Twice over the years I’ve spotted Hummingbird Clearwings laying their eggs.  Each time they laid a single emerald-green egg on top of an Arrowwood Viburnum (Viburnum dentatum) leaf.  This natural history moment was quite a thrill for this naturalist.  I’ve also encountered half a dozen full-sized Hummingbird Clearwing and Snowberry Clearwing caterpillars on a “walkabout,” looking for a safe place to pupate.  The first one was a complete mystery; who would it become?  The horn at the caterpillar’s tail end narrowed it down to one of the sphinx moth caterpillars.  I drew it and sent my sketch around to other naturalists.  No one had a clue (this was prior to the internet and terrific websites like BugGuide).  So, I set up an empty terrarium, gently placed it inside, and prepared to wait and watch.  It was late August.  It rolled around and around until it became a pupa hidden within bits and pieces of debris.  No one emerged that fall, but the following June a lovely Snowberry Clearwing emerged.  In the wild the pupa survives on the forest floor under fallen leaves . . . a wonderful excuse NOT to rake leaves!

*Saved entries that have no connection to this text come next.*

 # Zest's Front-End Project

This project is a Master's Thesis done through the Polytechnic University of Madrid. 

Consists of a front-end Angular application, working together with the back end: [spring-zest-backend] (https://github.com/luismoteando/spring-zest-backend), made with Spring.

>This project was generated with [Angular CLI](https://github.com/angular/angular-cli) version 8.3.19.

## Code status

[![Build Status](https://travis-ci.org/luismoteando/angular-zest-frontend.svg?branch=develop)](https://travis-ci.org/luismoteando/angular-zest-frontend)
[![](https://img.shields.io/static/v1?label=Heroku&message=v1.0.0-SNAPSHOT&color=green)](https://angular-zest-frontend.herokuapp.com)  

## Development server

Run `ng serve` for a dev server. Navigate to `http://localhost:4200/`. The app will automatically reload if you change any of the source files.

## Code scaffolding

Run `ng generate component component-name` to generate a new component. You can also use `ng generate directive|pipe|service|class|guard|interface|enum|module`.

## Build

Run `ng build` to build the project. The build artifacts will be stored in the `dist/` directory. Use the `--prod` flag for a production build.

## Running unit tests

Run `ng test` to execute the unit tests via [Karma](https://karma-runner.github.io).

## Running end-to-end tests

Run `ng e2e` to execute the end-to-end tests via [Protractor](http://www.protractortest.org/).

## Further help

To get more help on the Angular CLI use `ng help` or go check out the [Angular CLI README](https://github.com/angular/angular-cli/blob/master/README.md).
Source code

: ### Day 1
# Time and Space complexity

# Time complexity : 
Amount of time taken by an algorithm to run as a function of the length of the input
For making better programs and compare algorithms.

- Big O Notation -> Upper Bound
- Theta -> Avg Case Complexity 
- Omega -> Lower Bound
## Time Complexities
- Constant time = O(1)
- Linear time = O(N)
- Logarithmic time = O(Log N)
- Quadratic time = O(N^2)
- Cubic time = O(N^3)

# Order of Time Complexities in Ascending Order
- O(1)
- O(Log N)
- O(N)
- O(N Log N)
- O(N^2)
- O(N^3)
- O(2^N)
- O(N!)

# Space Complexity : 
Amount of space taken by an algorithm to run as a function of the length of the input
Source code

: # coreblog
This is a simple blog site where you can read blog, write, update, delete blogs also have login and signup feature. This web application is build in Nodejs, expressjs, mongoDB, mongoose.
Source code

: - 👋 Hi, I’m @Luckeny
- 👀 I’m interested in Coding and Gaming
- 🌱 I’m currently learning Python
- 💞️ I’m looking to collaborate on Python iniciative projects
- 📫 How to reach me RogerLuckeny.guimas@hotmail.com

I’ve since learned that Hummingbird Clearwings will also lay their eggs on hawthornes, honeysuckles, Prunus species, and snowberry.  The Snowberry Clearwing lays it’s eggs on dogbane, honeysuckles, and snowberry.

So keep an eye out in your wildlife garden for these two lovely and entertaining visitors.  At first glance they may resemble a hummingbird, but at second glance they are entertaining day-flying moths that give us added inspiration to garden for wildlife with native plants like Arrowwood Viburnum, Coral Honeysuckle, Wild Bergamot, and all the other goodies they depend on.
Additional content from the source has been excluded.